● What you are asked to do: What you return should be exactly the lines from the one containing "并将其沿 \(\TT^u\) 方向作平凡拉回；由构造其在塌缩边界" down to the final line of the listing, with nothing else.

==== Data for analysis

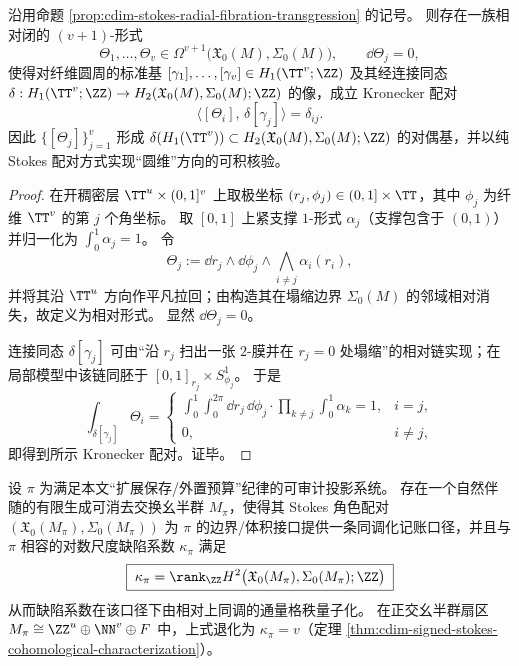 \begin{proposition}\label{prop:cdim-torus-collapse-relative-forms}
沿用命题 \ref{prop:cdim-stokes-radial-fibration-transgression} 的记号。
则存在一族相对闭的 \((v{+}1)\)-形式
\[
\Theta_1,\dots,\Theta_v\in \Omega^{v+1}\bigl(\mathfrak X_0(M),\Sigma_0(M)\bigr),
\qquad \dd\Theta_j=0,
\]
使得对纤维圆周的标准基 \([\gamma_1],\dots,[\gamma_v]\in H_1(\TT^v;\ZZ)\) 及其经连接同态
\(
\delta:H_1(\TT^v;\ZZ)\to H_2(\mathfrak X_0(M),\Sigma_0(M);\ZZ)
\)
的像，成立 Kronecker 配对
\[
\boxed{\;\bigl\langle[\Theta_i],\,\delta[\gamma_j]\bigr\rangle=\delta_{ij}.\;}
\]
因此 \(\{[\Theta_j]\}_{j=1}^v\) 形成 \(\delta(H_1(\TT^v))\subset H_2(\mathfrak X_0(M),\Sigma_0(M);\ZZ)\) 的对偶基，并以纯 Stokes 配对方式实现“圆维”方向的可积核验。
\end{proposition}
\begin{proof}
在开稠密层 \(\TT^{u}\times(0,1]^v\) 上取极坐标 \((r_j,\phi_j)\in(0,1]\times\TT\)，其中 \(\phi_j\) 为纤维 \(\TT^v\) 的第 \(j\) 个角坐标。
取 \([0,1]\) 上紧支撑 \(1\)-形式 \(\alpha_j\)（支撑包含于 \((0,1)\)）并归一化为 \(\int_{0}^{1}\alpha_j=1\)。
令
\[
\Theta_j:=\dd r_j\wedge \dd\phi_j\wedge \bigwedge_{i\neq j}\alpha_i(r_i),
\]
并将其沿 \(\TT^u\) 方向作平凡拉回；由构造其在塌缩边界 \(\Sigma_0(M)\) 的邻域相对消失，故定义为相对形式。
显然 \(\dd\Theta_j=0\)。
\par
连接同态 \(\delta[\gamma_j]\) 可由“沿 \(r_j\) 扫出一张 \(2\)-膜并在 \(r_j=0\) 处塌缩”的相对链实现；在局部模型中该链同胚于 \([0,1]_{r_j}\times S^1_{\phi_j}\)。
于是
\[
\int_{\delta[\gamma_j]}\Theta_i
=\begin{cases}
\int_{0}^{1}\!\!\int_{0}^{2\pi}\dd r_j\,\dd\phi_j\cdot \prod_{k\ne j}\int_0^1\alpha_k=1,& i=j,\\[4pt]
0,& i\ne j,
\end{cases}
\]
即得到所示 Kronecker 配对。证毕。
\end{proof}

\begin{conjecture}\label{conj:cdim-defect-entropy-stokes-flux}
设 \(\pi\) 为满足本文“扩展保存/外置预算”纪律的可审计投影系统。
存在一个自然伴随的有限生成可消去交换幺半群 \(M_\pi\)，使得其 Stokes 角色配对
\((\mathfrak X_0(M_\pi),\Sigma_0(M_\pi))\)
为 \(\pi\) 的边界/体积接口提供一条同调化记账口径，并且与 \(\pi\) 相容的对数尺度缺陷系数
\(\kappa_\pi\) 满足
\[
\boxed{\;\kappa_\pi=\rank_{\ZZ}H^{2}\bigl(\mathfrak X_0(M_\pi),\Sigma_0(M_\pi);\ZZ\bigr)\;}
\]
从而缺陷系数在该口径下由相对上同调的通量格秩量子化。
在正交幺半群扇区 \(M_\pi\cong \ZZ^{u}\oplus \NN^{v}\oplus F\) 中，上式退化为 \(\kappa_\pi=v\)（定理 \ref{thm:cdim-signed-stokes-cohomological-characterization}）。
\end{conjecture}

========

● Solution for this problem:
并将其沿 \(\TT^u\) 方向作平凡拉回；由构造其在塌缩边界 \(\Sigma_0(M)\) 的邻域相对消失，故定义为相对形式。
显然 \(\dd\Theta_j=0\)。
\par
连接同态 \(\delta[\gamma_j]\) 可由“沿 \(r_j\) 扫出一张 \(2\)-膜并在 \(r_j=0\) 处塌缩”的相对链实现；在局部模型中该链同胚于 \([0,1]_{r_j}\times S^1_{\phi_j}\)。
于是
\[
\int_{\delta[\gamma_j]}\Theta_i
=\begin{cases}
\int_{0}^{1}\!\!\int_{0}^{2\pi}\dd r_j\,\dd\phi_j\cdot \prod_{k\ne j}\int_0^1\alpha_k=1,& i=j,\\[4pt]
0,& i\ne j,
\end{cases}
\]
即得到所示 Kronecker 配对。证毕。
\end{proof}

\begin{conjecture}\label{conj:cdim-defect-entropy-stokes-flux}
设 \(\pi\) 为满足本文“扩展保存/外置预算”纪律的可审计投影系统。
存在一个自然伴随的有限生成可消去交换幺半群 \(M_\pi\)，使得其 Stokes 角色配对
\((\mathfrak X_0(M_\pi),\Sigma_0(M_\pi))\)
为 \(\pi\) 的边界/体积接口提供一条同调化记账口径，并且与 \(\pi\) 相容的对数尺度缺陷系数
\(\kappa_\pi\) 满足
\[
\boxed{\;\kappa_\pi=\rank_{\ZZ}H^{2}\bigl(\mathfrak X_0(M_\pi),\Sigma_0(M_\pi);\ZZ\bigr)\;}
\]
从而缺陷系数在该口径下由相对上同调的通量格秩量子化。
在正交幺半群扇区 \(M_\pi\cong \ZZ^{u}\oplus \NN^{v}\oplus F\) 中，上式退化为 \(\kappa_\pi=v\)（定理 \ref{thm:cdim-signed-stokes-cohomological-characterization}）。
\end{conjecture}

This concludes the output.